PROBLEM TO WORK ON | Give the number of lines in this listing that hold "label". No other words belong in the reply.

EXERCISE DATA |

-*-

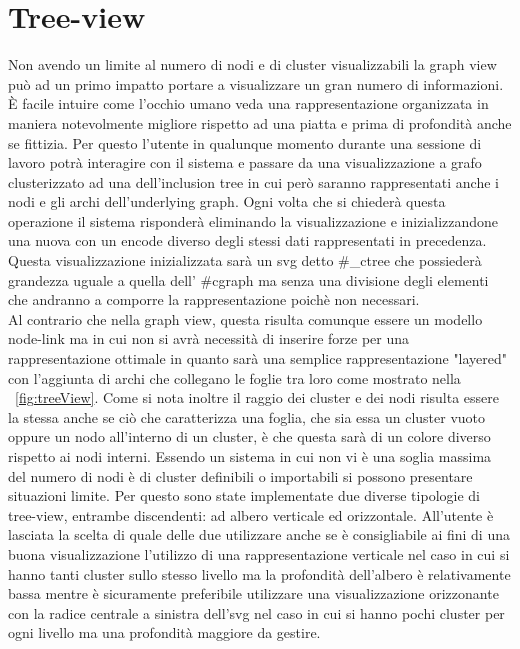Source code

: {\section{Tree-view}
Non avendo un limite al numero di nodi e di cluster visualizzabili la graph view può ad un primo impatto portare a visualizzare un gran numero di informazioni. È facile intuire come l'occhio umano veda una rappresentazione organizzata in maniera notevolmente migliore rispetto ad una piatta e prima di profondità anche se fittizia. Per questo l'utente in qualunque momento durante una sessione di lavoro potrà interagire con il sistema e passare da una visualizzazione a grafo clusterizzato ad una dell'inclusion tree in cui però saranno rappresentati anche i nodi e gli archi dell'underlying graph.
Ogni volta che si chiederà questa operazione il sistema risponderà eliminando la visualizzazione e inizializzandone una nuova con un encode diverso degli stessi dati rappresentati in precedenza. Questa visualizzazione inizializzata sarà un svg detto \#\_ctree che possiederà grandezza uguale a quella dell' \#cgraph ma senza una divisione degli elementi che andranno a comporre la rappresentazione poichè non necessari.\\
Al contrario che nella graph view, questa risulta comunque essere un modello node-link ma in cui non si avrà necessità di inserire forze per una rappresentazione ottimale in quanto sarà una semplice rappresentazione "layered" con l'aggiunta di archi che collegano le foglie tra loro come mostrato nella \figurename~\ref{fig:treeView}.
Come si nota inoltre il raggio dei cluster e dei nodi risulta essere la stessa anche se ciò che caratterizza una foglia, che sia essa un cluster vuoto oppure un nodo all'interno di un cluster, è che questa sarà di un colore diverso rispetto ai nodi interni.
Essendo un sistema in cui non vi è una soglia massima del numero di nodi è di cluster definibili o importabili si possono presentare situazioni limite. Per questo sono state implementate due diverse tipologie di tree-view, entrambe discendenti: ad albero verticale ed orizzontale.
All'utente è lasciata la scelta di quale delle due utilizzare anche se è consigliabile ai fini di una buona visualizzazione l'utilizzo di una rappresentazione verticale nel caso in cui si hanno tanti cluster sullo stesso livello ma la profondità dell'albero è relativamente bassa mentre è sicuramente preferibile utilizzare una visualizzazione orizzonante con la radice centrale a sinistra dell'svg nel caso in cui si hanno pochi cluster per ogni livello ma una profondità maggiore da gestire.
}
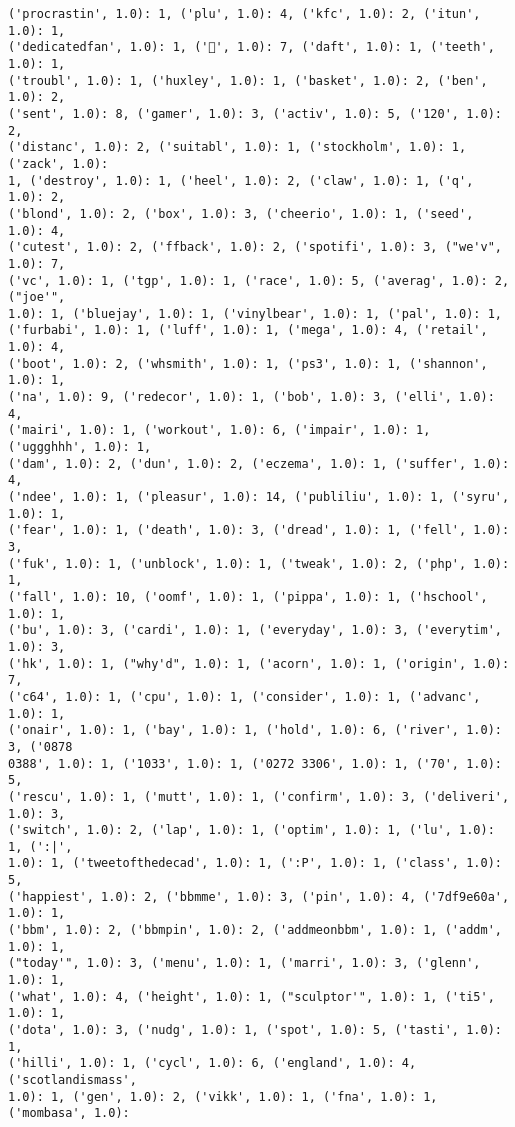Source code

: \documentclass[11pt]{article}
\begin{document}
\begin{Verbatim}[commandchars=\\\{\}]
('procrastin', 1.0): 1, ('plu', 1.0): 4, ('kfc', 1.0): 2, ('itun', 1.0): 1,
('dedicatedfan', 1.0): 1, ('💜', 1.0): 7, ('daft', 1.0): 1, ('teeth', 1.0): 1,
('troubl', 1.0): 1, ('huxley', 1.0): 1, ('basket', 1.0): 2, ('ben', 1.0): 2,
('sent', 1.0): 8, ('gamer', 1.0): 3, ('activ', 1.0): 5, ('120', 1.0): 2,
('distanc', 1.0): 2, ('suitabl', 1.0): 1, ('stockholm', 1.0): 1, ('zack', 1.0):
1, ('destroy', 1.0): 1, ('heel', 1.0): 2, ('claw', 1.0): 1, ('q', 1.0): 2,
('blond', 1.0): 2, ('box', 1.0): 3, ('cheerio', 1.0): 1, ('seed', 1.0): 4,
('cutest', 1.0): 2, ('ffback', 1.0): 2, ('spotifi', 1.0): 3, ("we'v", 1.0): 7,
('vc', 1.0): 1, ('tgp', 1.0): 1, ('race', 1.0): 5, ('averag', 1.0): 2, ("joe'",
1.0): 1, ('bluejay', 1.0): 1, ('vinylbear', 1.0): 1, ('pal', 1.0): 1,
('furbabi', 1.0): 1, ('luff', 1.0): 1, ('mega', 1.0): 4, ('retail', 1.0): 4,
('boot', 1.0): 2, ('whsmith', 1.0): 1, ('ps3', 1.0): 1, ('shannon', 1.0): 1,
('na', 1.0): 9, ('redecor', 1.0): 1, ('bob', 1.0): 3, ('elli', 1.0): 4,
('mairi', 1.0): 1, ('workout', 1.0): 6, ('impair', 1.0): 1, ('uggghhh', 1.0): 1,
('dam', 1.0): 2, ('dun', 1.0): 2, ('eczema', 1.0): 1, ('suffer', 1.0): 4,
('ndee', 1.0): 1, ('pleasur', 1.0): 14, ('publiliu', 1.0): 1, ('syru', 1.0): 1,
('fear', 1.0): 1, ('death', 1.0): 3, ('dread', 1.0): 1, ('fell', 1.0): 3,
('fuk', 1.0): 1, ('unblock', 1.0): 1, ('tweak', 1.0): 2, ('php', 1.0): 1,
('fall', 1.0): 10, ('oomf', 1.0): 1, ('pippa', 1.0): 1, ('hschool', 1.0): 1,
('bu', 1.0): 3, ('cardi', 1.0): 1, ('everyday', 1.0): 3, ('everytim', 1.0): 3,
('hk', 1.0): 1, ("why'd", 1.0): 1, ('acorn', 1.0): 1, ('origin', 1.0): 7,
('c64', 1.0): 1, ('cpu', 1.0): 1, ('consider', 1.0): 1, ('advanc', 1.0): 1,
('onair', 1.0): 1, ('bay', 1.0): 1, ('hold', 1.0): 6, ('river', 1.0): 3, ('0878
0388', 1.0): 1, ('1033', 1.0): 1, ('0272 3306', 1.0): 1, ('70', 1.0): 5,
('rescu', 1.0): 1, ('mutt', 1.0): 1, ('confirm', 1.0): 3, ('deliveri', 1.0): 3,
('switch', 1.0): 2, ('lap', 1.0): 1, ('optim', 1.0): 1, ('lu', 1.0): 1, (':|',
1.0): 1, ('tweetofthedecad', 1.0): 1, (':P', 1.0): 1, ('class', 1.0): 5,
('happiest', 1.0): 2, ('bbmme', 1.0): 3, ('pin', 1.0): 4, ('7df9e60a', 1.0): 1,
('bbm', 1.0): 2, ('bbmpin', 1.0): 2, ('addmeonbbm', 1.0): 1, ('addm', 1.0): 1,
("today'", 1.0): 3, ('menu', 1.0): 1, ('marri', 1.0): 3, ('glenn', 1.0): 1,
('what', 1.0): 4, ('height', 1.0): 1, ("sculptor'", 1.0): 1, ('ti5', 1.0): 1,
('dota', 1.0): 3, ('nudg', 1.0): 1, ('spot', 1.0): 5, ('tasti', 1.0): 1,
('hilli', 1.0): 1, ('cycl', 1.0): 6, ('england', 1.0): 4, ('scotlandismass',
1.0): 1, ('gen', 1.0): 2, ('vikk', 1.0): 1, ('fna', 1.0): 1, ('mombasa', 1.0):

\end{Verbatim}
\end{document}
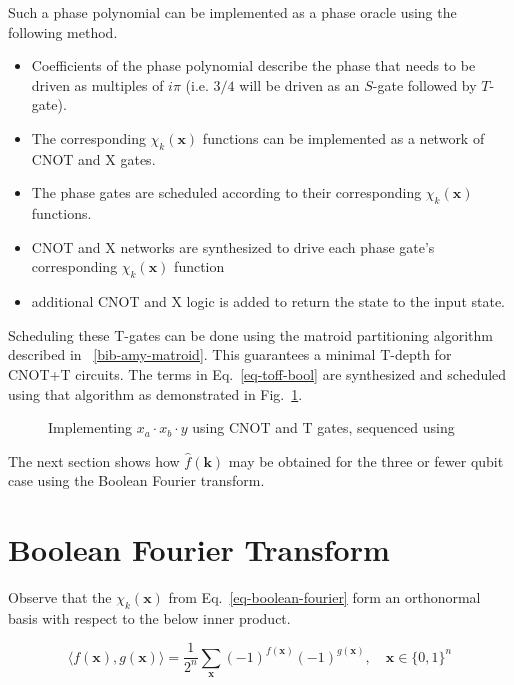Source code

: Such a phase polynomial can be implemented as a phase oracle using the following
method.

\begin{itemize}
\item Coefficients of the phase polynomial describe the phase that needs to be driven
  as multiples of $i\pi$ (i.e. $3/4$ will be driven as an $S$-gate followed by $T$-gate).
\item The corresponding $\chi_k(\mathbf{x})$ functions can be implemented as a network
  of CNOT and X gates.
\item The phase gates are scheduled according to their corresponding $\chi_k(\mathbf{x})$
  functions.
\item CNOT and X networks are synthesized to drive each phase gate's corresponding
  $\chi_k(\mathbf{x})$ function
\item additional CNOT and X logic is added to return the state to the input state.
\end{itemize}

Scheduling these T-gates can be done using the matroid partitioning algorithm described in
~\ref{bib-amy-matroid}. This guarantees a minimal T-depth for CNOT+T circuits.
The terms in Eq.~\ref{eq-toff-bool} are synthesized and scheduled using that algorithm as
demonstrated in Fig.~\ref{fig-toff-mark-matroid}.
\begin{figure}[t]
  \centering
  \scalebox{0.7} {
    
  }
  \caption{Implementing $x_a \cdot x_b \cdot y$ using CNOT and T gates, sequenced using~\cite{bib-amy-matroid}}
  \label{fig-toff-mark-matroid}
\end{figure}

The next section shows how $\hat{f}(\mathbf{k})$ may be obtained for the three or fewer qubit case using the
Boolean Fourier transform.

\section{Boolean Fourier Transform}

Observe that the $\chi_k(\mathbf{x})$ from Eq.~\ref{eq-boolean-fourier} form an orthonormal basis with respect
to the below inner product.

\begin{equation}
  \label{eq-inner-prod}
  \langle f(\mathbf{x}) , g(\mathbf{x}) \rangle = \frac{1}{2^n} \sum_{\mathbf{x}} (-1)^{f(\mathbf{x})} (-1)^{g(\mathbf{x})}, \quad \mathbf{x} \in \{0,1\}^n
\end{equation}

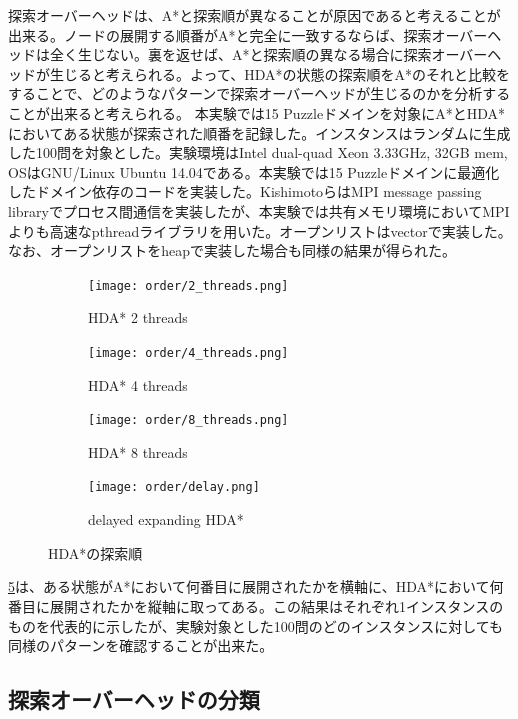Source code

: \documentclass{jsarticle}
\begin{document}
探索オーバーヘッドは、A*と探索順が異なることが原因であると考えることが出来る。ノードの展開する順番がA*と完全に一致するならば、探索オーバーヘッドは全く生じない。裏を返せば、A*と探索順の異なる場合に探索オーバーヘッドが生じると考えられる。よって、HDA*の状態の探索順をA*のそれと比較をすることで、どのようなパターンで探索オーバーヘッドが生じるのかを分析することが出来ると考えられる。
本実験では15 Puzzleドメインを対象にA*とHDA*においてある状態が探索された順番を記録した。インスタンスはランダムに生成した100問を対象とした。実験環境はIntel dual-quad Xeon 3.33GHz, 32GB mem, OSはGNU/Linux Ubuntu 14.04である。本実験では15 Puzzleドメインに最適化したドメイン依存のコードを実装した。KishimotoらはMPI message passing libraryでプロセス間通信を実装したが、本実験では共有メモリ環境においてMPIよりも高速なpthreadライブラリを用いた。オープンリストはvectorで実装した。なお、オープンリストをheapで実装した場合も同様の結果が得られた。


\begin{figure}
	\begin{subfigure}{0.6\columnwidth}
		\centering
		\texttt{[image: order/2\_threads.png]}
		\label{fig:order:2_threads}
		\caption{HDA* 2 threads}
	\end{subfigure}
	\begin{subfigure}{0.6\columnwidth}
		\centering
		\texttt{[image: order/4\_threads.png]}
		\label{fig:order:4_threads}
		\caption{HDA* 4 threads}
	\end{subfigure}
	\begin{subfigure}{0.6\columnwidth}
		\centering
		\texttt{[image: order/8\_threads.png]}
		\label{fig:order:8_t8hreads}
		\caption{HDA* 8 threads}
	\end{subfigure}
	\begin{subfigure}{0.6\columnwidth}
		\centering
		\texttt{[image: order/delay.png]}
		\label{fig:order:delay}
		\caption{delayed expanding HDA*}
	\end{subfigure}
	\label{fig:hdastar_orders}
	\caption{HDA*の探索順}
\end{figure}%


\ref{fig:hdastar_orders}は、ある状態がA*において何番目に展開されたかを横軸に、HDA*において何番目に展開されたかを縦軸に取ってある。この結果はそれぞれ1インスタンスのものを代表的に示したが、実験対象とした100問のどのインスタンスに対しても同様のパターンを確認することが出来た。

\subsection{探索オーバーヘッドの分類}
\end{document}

-*-

RESPONSE | 7